Congress is debating the fate of the U.S. Export-Import Bank, an obscure government agency that funnels subsidies to foreign firms for the purchase of American exports. Proponents claim the bank aids small business, creates jobs and “levels the playing field” in global trade. In fact, Ex-Im does nothing of the kind, and Americans deserve to know the truth about what is little more than a conduit for corporate welfare.
In an Aug. 10 commentary, for example, Jay C. Moon, president and CEO of the Mississippi Manufacturers Association, asserted that nearly 90 percent of Ex-Im transactions in 2013 helped small businesses. However, “transactions” simply refers to applications. When it comes to actual dollars, barely 20 percent of the bank’s financing benefits small business. That equates to about one-half of 1 percent of all U.S. small businesses.
Instead, Ex-Im financing primarily benefits multi-national corporations, the top 10 of which profited from 75 percent of bank financing in FY2013. These include Boeing ($91 billion market capitalization); General Electric ($267 billion); Bechtel (2013 revenues: $39.4 billion); and Caterpillar (2013 sales and revenues: $55 billion).
In some instances, Ex–Im actually harms small business by providing their overseas competitors with financing at artificially low rates. Recently, for example, the bank approved $694 million in financing for the purchase of U.S. equipment to develop an open-pit iron ore mine in Australia (owned by that country’s richest woman). The deal was consummated despite warnings from the United Steel Workers, the Iron Mining Association, and all four senators from Minnesota and Michigan that the subsidies would jeopardize thousands of U.S. mining jobs.
Moon also claimed that Ex-Im Bank has “supported” 1.2 million private sector jobs since 2009. In fact, the bank does not count actual jobs related to its subsidies. Instead, it simply extrapolates numbers based on national data. The formula does not distinguish among full-time, part-time, permanent or seasonal jobs.
Most important, Ex–Im officials assume that the economic activity they subsidize would not occur absent bank financing. That is an absurd notion, considering that more than 98 percent of U.S. exports occur without any help from Ex-Im, and that such exports have reached record levels in recent years. Moreover, the capital dedicated to subsidies would instead shift to more efficient uses.

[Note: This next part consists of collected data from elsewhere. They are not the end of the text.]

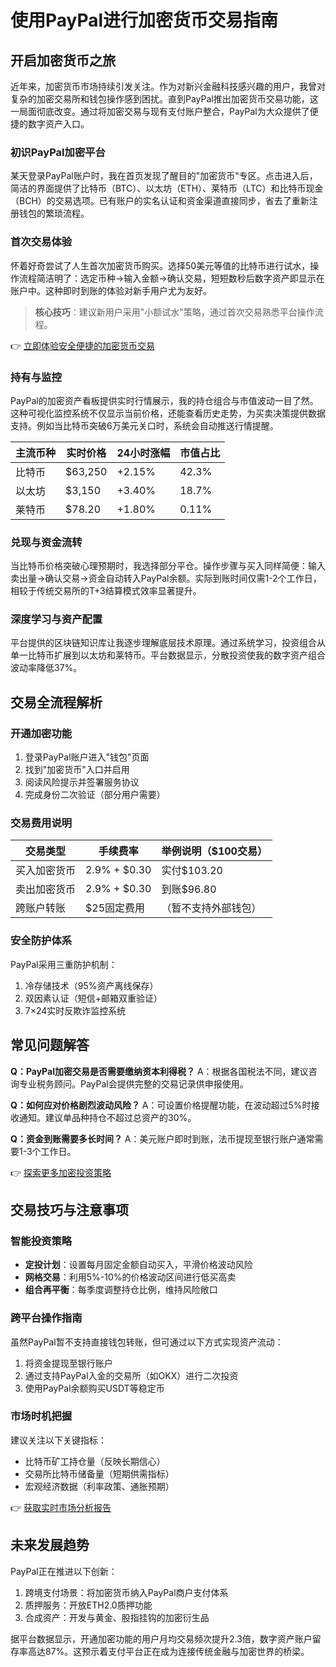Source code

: # 使用PayPal进行加密货币交易指南

## 开启加密货币之旅

近年来，加密货币市场持续引发关注。作为对新兴金融科技感兴趣的用户，我曾对复杂的加密交易所和钱包操作感到困扰。直到PayPal推出加密货币交易功能，这一局面彻底改变。通过将加密交易与现有支付账户整合，PayPal为大众提供了便捷的数字资产入口。

### 初识PayPal加密平台

某天登录PayPal账户时，我在首页发现了醒目的"加密货币"专区。点击进入后，简洁的界面提供了比特币（BTC）、以太坊（ETH）、莱特币（LTC）和比特币现金（BCH）的交易选项。已有账户的实名认证和资金渠道直接同步，省去了重新注册钱包的繁琐流程。

### 首次交易体验

怀着好奇尝试了人生首次加密货币购买。选择50美元等值的比特币进行试水，操作流程简洁明了：选定币种→输入金额→确认交易，短短数秒后数字资产即显示在账户中。这种即时到账的体验对新手用户尤为友好。

> **核心技巧**：建议新用户采用"小额试水"策略，通过首次交易熟悉平台操作流程。

👉 [立即体验安全便捷的加密货币交易](https://bit.ly/okx_welcome)

### 持有与监控

PayPal的加密资产看板提供实时行情展示，我的持仓组合与市值波动一目了然。这种可视化监控系统不仅显示当前价格，还能查看历史走势，为买卖决策提供数据支持。例如当比特币突破6万美元关口时，系统会自动推送行情提醒。

| 主流币种 | 实时价格 | 24小时涨幅 | 市值占比 |
|---------|---------|------------|----------|
| 比特币   | $63,250 | +2.15%     | 42.3%    |
| 以太坊   | $3,150  | +3.40%     | 18.7%    |
| 莱特币   | $78.20  | +1.80%     | 0.11%    |

### 兑现与资金流转

当比特币价格突破心理预期时，我选择部分平仓。操作步骤与买入同样简便：输入卖出量→确认交易→资金自动转入PayPal余额。实际到账时间仅需1-2个工作日，相较于传统交易所的T+3结算模式效率显著提升。

### 深度学习与资产配置

平台提供的区块链知识库让我逐步理解底层技术原理。通过系统学习，投资组合从单一比特币扩展到以太坊和莱特币。平台数据显示，分散投资使我的数字资产组合波动率降低37%。

## 交易全流程解析

### 开通加密功能

1. 登录PayPal账户进入"钱包"页面
2. 找到"加密货币"入口并启用
3. 阅读风险提示并签署服务协议
4. 完成身份二次验证（部分用户需要）

### 交易费用说明

| 交易类型 | 手续费率 | 举例说明（$100交易） |
|---------|---------|---------------------|
| 买入加密货币 | 2.9% + $0.30 | 实付$103.20          |
| 卖出加密货币 | 2.9% + $0.30 | 到账$96.80           |
| 跨账户转账 | $25固定费用 | （暂不支持外部钱包） |

### 安全防护体系

PayPal采用三重防护机制：
1. 冷存储技术（95%资产离线保存）
2. 双因素认证（短信+邮箱双重验证）
3. 7×24实时反欺诈监控系统

## 常见问题解答

**Q：PayPal加密交易是否需要缴纳资本利得税？**
A：根据各国税法不同，建议咨询专业税务顾问。PayPal会提供完整的交易记录供申报使用。

**Q：如何应对价格剧烈波动风险？**
A：可设置价格提醒功能，在波动超过5%时接收通知。建议单品种持仓不超过总资产的30%。

**Q：资金到账需要多长时间？**
A：美元账户即时到账，法币提现至银行账户通常需要1-3个工作日。

👉 [探索更多加密投资策略](https://bit.ly/okx_welcome)

## 交易技巧与注意事项

### 智能投资策略

- **定投计划**：设置每月固定金额自动买入，平滑价格波动风险
- **网格交易**：利用5%-10%的价格波动区间进行低买高卖
- **组合再平衡**：每季度调整持仓比例，维持风险敞口

### 跨平台操作指南

虽然PayPal暂不支持直接钱包转账，但可通过以下方式实现资产流动：
1. 将资金提现至银行账户
2. 通过支持PayPal入金的交易所（如OKX）进行二次投资
3. 使用PayPal余额购买USDT等稳定币

### 市场时机把握

建议关注以下关键指标：
- 比特币矿工持仓量（反映长期信心）
- 交易所比特币储备量（短期供需指标）
- 宏观经济数据（利率政策、通胀预期）

👉 [获取实时市场分析报告](https://bit.ly/okx_welcome)

## 未来发展趋势

PayPal正在推进以下创新：
1. 跨境支付场景：将加密货币纳入PayPal商户支付体系
2. 质押服务：开放ETH2.0质押功能
3. 合成资产：开发与黄金、股指挂钩的加密衍生品

据平台数据显示，开通加密功能的用户月均交易频次提升2.3倍，数字资产账户留存率高达87%。这预示着支付平台正在成为连接传统金融与加密世界的桥梁。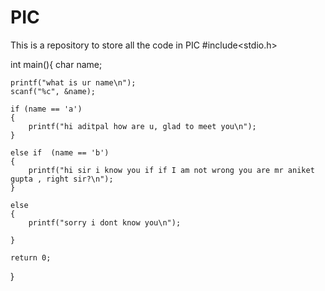 # PIC
This is a repository to store all the code in PIC
#include<stdio.h>

int main(){
    char name;
    
    

    printf("what is ur name\n");
    scanf("%c", &name);

    if (name == 'a')
    {
        printf("hi aditpal how are u, glad to meet you\n");
    }

    else if  (name == 'b')
    {
        printf("hi sir i know you if if I am not wrong you are mr aniket gupta , right sir?\n");
    }

    else
    {
        printf("sorry i dont know you\n");

    }

    return 0;
}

According to Moon, the bank earned more than a billion dollars in profit for the U.S. Treasury. However, the Congressional Budget Office recently reported that Ex–Im would actually post a deficit of $2 billion over 10 years if forced to apply the accounting rules required of private firms.
Finally, Moon stated that Ex-Im subsidies are needed for U.S. companies to compete on a “level playing field” with foreign exporters. But there is no such thing. Every country possesses advantages that others lack. And, short of nationalizing entire American industries, no amount of Ex-Im financing would offset China’s massive subsidies in state-controlled companies. If anything, Ex-Im subsidies breed government dependence, which make businesses less competitive, not more so.
Even Barack Obama, as a presidential candidate, called for closing Ex-Im. If bank advocates sincerely want to nurture employment and economic growth, they should focus on reducing the tax and regulatory barriers that choke investment, innovation and job creation throughout the economy.